Researchers claimed that stem cells from babies' umbilical cords resemble in hematopoietic feature what bone marrow cells contain. These stem cells have shown their capability of generating different types of cells of organs present in our body. Due to this versatility, uses of cord blood cell are prevalent in treatment of disorders that surface in various organs. However, records state that most of the recipients of cord blood stem cell transplants are ailing from blood disorders.
Along with banks that keep your money, there are other banks, which possess a high level of importance for storing umbilical cord blood cells. An umbilical cord blood bank allows parents or legal guardians to store cells extracted from the umbilical cord blood and placenta for use in future for the well-being of the newborn child or its family members.
Collection, processing and storage of blood cells found in your child's umbilical cord are managed by highly specialized teams of professionals. These cord blood cells are miraculous healing cells and can be stored only once in a lifetime, therefore, careful measures should be taken in order to select a cord blood bank.
Parents can make the decision to preserve the cord blood before the baby is born. They need to fill out a donor consent form ahead of time and allow the doctor and hospital know the intent to send the blood to the bank. The placenta and umbilical cord are then saved after the birth and sent to the bank.
Once at the bank, the cord blood is tested to ensure that it meets basic standards. Then it is treated and placed into special containers for preservation. The exact length of storage is unknown at this time, however, cord stem cells that were stored for fifteen years were successfully used with no degradation.
After collection, the samples are transferred to the cord blood bank labs to be processing and cryopreserving.
The blood is tested for diseases like sickle cell anemia, malaria, and AIDS. The cord blood processing steps mainly include separation and removal of the red blood cells. The temperature of the cord blood unit is slowly reduced in order to avoid shock.
Researchers of Duke University and University of North Carolina from Chapel Hill claimed to show outstanding progress in treating this disease with cord blood cells.
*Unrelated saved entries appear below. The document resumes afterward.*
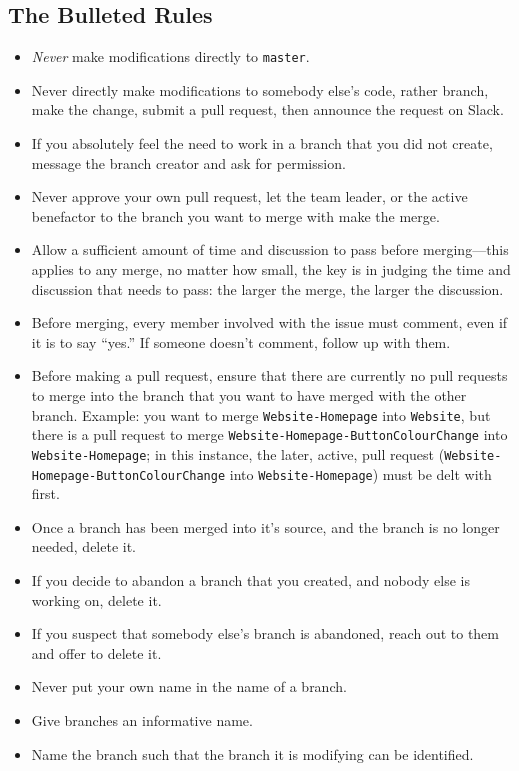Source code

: \documentclass[12pt]{article}
\begin{document}
  \subsection{The Bulleted Rules}
  \begin{itemize}
   \item \textit{Never} make modifications directly to \texttt{master}.
   \item Never directly make modifications to somebody else's code, rather branch, make the change, submit a pull request, then announce the request on Slack.
   \item If you absolutely feel the need to work in a branch that you did not create, message the branch creator and ask for permission.
   \item Never approve your own pull request, let the team leader, or the active benefactor to the branch you want to merge with make the merge.
   \item Allow a sufficient amount of time and discussion to pass before merging---this applies to any merge, no matter how small, the key is in judging the time and discussion that needs to pass: the larger the merge, the larger the discussion.
   \item Before merging, every member involved with the issue must comment, even if it is to say ``yes.'' If someone doesn't comment, follow up with them.
   \item Before making a pull request, ensure that there are currently no pull requests to merge into the branch that you want to have merged with the other branch. Example: you want to merge \texttt{Website-Homepage} into \texttt{Website}, but there is a pull request to merge \texttt{Website-Homepage-ButtonColourChange} into \texttt{Website-Homepage}; in this instance, the later, active, pull request (\texttt{Website-Homepage-ButtonColourChange} into \texttt{Website-Homepage}) must be delt with first.
   \item Once a branch has been merged into it's source, and the branch is no longer needed, delete it.
   \item If you decide to abandon a branch that you created, and nobody else is working on, delete it.
   \item If you suspect that somebody else's branch is abandoned, reach out to them and offer to delete it.
   \item Never put your own name in the name of a branch.
   \item Give branches an informative name.
   \item Name the branch such that the branch it is modifying can be identified.
   
  \end{itemize}


  
\end{document}
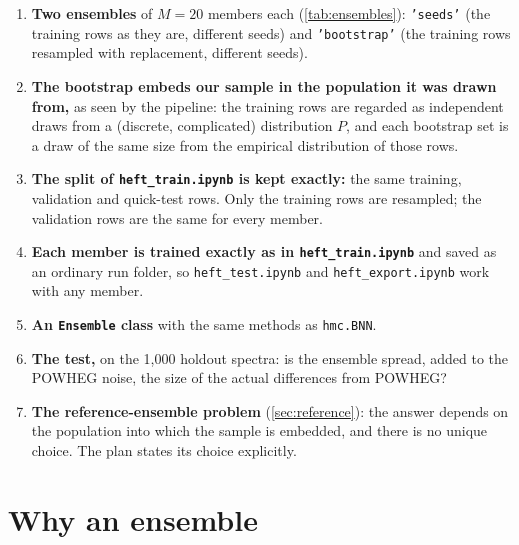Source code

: \documentclass[11pt]{article}
\newcommand{\file}[1]{\nolinkurl{#1}}
\newcommand{\code}[1]{\texttt{#1}}
\begin{document}
\begin{keyidea}
\begin{enumerate}
  \item \textbf{Two ensembles} of $M = 20$ members each (\cref{tab:ensembles}):
    \code{'seeds'} (the training rows as they are, different seeds) and
    \code{'bootstrap'} (the training rows resampled with replacement, different seeds).
  \item \textbf{The bootstrap embeds our sample in the population it was drawn from,}
    as seen by the pipeline: the training rows are regarded as independent draws from a
    (discrete, complicated) distribution $P$, and each bootstrap set is a draw of the
    same size from the empirical distribution of those rows.
  \item \textbf{The split of \file{heft_train.ipynb} is kept exactly:} the same training,
    validation and quick-test rows. Only the training rows are resampled; the
    validation rows are the same for every member.
  \item \textbf{Each member is trained exactly as in \file{heft_train.ipynb}} and saved as an
    ordinary run folder, so \file{heft_test.ipynb} and \file{heft_export.ipynb} work with
    any member.
  \item \textbf{An \code{Ensemble} class} with the same methods as \code{hmc.BNN}.
  \item \textbf{The test,} on the 1,000 holdout spectra: is the ensemble spread, added to
    the POWHEG noise, the size of the actual differences from POWHEG?
  \item \textbf{The reference-ensemble problem} (\cref{sec:reference}): the answer depends
    on the population into which the sample is embedded, and there is no unique choice.
    The plan states its choice explicitly.
\end{enumerate}
\end{keyidea}

\tableofcontents

\section{Why an ensemble}
\label{sec:why}
\end{document}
Researchers state that newborn cord blood cell recipients, with no symptoms of Krabbe disease, have greater possibility of recovery than older babies.
Instances abound of the success of cord blood stem cells in treating various disorders. Cord blood preservation may sound expensive initially, but one cannot deny the potential a single unit of cord blood possesses. There will soon be a day when diseases such as Lymphoproliferative disease, Thalassemia and Fanconi Anemia will no longer be difficult to cure.
Why do we need to preserve the cord blood? Bone marrow stem cells should be enough. Well, there are still debates on this issue. There is one point that everyone agrees with. That is, umbilical cord blood has more stem cells than the bone marrow does. On the other hand, unlike the cord blood, adult donor blood is not limited by quantity. However, cord blood stem cells are more flexible compared to the bone marrow cells. Very rarely is it seen that a patient's body has rejected the cord blood stem cells.
Cord blood banks accept any type of blood from the donors. If the blood units are mixed, the patient runs a risk of infection. Here again, it is important to say that not all the blood cells are considered eligible due to the medical history, maternal history, collection volume of the samples etc.
When the parents agree for a cord blood registry, they undergo a series of tests to ensure that the blood is fit for storage. Even if there are any complications during pregnancy, the plan for cord blood collection is immediately abandoned. Studies state that around 71 per cent of samples are rejected.